Taking the line that contains "sistemas para 🚀." as the first, copy each line exactly up to and including the last line below.

GIVEN RECORDS START

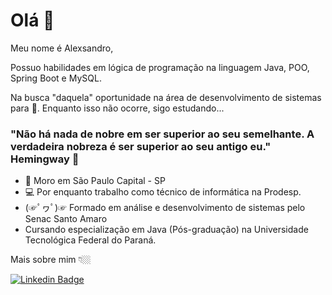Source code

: # Olá 👋

Meu nome é Alexsandro,

Possuo habilidades em lógica de programação na linguagem Java, POO, Spring Boot e MySQL.

Na busca "daquela" oportunidade na área de desenvolvimento de sistemas para 🚀.
Enquanto isso não ocorre, sigo estudando...

### "Não há nada de nobre em ser superior ao seu semelhante. A verdadeira nobreza é ser superior ao seu antigo eu." Hemingway 🧠

- 📍 Moro em São Paulo Capital - SP
- 💻 Por enquanto trabalho como técnico de informática na Prodesp.
- (☞ﾟヮﾟ)☞ Formado em análise e desenvolvimento de sistemas pelo Senac Santo Amaro
- Cursando especialização em Java (Pós-graduação) na Universidade Tecnológica Federal do Paraná. 

Mais sobre mim 👇🏼

[![Linkedin Badge](https://img.shields.io/badge/-LinkedIn-blue?style=flat-square&logo=Linkedin&logoColor=white&link=https://www.linkedin.com/in/alexsandrosr/)](https://www.linkedin.com/in/alexsandrosr/)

GIVEN RECORDS END

-- RESPONSE --
Na busca "daquela" oportunidade na área de desenvolvimento de sistemas para 🚀.
Enquanto isso não ocorre, sigo estudando...

### "Não há nada de nobre em ser superior ao seu semelhante. A verdadeira nobreza é ser superior ao seu antigo eu." Hemingway 🧠

- 📍 Moro em São Paulo Capital - SP
- 💻 Por enquanto trabalho como técnico de informática na Prodesp.
- (☞ﾟヮﾟ)☞ Formado em análise e desenvolvimento de sistemas pelo Senac Santo Amaro
- Cursando especialização em Java (Pós-graduação) na Universidade Tecnológica Federal do Paraná. 

Mais sobre mim 👇🏼

[![Linkedin Badge](https://img.shields.io/badge/-LinkedIn-blue?style=flat-square&logo=Linkedin&logoColor=white&link=https://www.linkedin.com/in/alexsandrosr/)](https://www.linkedin.com/in/alexsandrosr/)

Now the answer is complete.